_LISTED ENTRIES_:
+-------+

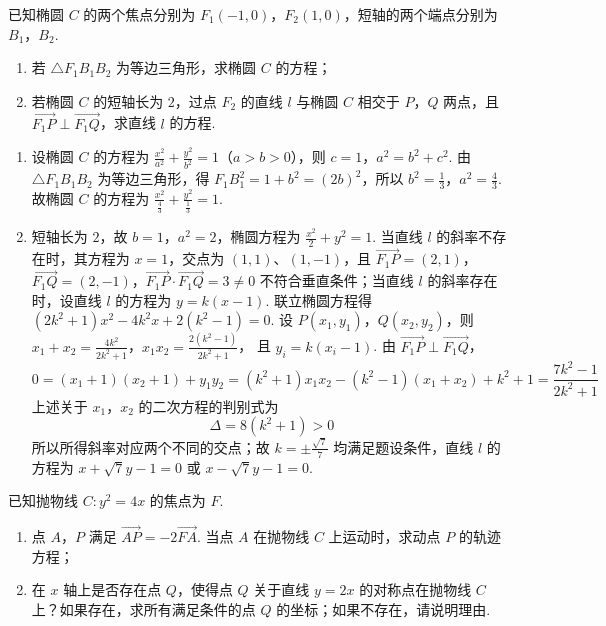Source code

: \begin{problem}
已知椭圆 \(C\) 的两个焦点分别为 \( F_{1}(-1,0) \)，\( F_{2}(1,0) \)，短轴的两个端点分别为 \(B_{1}\)，\(B_{2}\).

\begin{enumerate}
\item 若 \( \triangle F_{1}B_{1}B_{2} \) 为等边三角形，求椭圆 \(C\) 的方程；
\item 若椭圆 \(C\) 的短轴长为 \(2\)，过点 \(F_{2}\) 的直线 \( l \) 与椭圆 \(C\) 相交于 \(P\)，\(Q\) 两点，且 \( \overrightarrow{F_{1}P} \perp \overrightarrow{F_{1}Q} \)，求直线 \( l \) 的方程.
\end{enumerate}
\end{problem}

\begin{solution}
\begin{enumerate}
\item 设椭圆 \(C\) 的方程为 \(\frac{x^2}{a^2}+\frac{y^2}{b^2}=1\)（\(a>b>0\)），则 \(c=1\)，\(a^2=b^2+c^2\). 由 \(\triangle F_1B_1B_2\) 为等边三角形，得 \(F_1B_1^2=1+b^2=(2b)^2\)，所以 \(b^2=\frac13\)，\(a^2=\frac43\). 故椭圆 \(C\) 的方程为
\(\frac{x^2}{\frac{4}{3}}+\frac{y^2}{\frac{1}{3}}=1\).

\item 短轴长为 \(2\)，故 \(b=1\)，\(a^2=2\)，椭圆方程为 \(\frac{x^2}{2}+y^2=1\). 当直线 \(l\) 的斜率不存在时，其方程为 \(x=1\)，交点为 \((1,1)\)、\((1,-1)\)，且
\(\overrightarrow{F_1P}=(2,1)\)，\(\overrightarrow{F_1Q}=(2,-1)\)，\(\overrightarrow{F_1P}\cdot\overrightarrow{F_1Q}=3\ne0\)
不符合垂直条件；当直线 \(l\) 的斜率存在时，设直线 \(l\) 的方程为 \(y=k(x-1)\). 联立椭圆方程得
\((2k^2+1)x^2-4k^2x+2(k^2-1)=0\).
设 \(P(x_1,y_1)\)，\(Q(x_2,y_2)\)，则
\(x_1+x_2=\frac{4k^2}{2k^2+1}\)，\(x_1x_2=\frac{2(k^2-1)}{2k^2+1}\)，
且 \(y_i=k(x_i-1)\). 由 \(\overrightarrow{F_1P}\perp\overrightarrow{F_1Q}\)，
\[
0=(x_1+1)(x_2+1)+y_1y_2
=(k^2+1)x_1x_2-(k^2-1)(x_1+x_2)+k^2+1
=\frac{7k^2-1}{2k^2+1}
\]
上述关于 \(x_1\)，\(x_2\) 的二次方程的判别式为
\[
\Delta=8(k^2+1)>0
\]
所以所得斜率对应两个不同的交点；故 \(k=\pm\frac{\sqrt7}{7}\) 均满足题设条件，直线 \(l\) 的方程为 \(x+\sqrt7y-1=0\) 或 \(x-\sqrt7y-1=0\).
\end{enumerate}
\end{solution}

\begin{problem}
已知抛物线 \( C: y^{2} = 4x \) 的焦点为 \(F\).

\begin{enumerate}
\item 点 \(A\)，\(P\) 满足 \( \overrightarrow{AP} = -2\overrightarrow{FA} \). 当点 \(A\) 在抛物线 \(C\) 上运动时，求动点 \(P\) 的轨迹方程；
\item 在 \(x\) 轴上是否存在点 \(Q\)，使得点 \(Q\) 关于直线 \( y = 2x \) 的对称点在抛物线 \(C\) 上？如果存在，求所有满足条件的点 \(Q\) 的坐标；如果不存在，请说明理由.
\end{enumerate}
\end{problem}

+-------+

_THE PROBLEM_:
Copy each line of the listing that includes "perp".

_TASK RESPONSE_:
\item 若椭圆 \(C\) 的短轴长为 \(2\)，过点 \(F_{2}\) 的直线 \( l \) 与椭圆 \(C\) 相交于 \(P\)，\(Q\) 两点，且 \( \overrightarrow{F_{1}P} \perp \overrightarrow{F_{1}Q} \)，求直线 \( l \) 的方程.
且 \(y_i=k(x_i-1)\). 由 \(\overrightarrow{F_1P}\perp\overrightarrow{F_1Q}\)，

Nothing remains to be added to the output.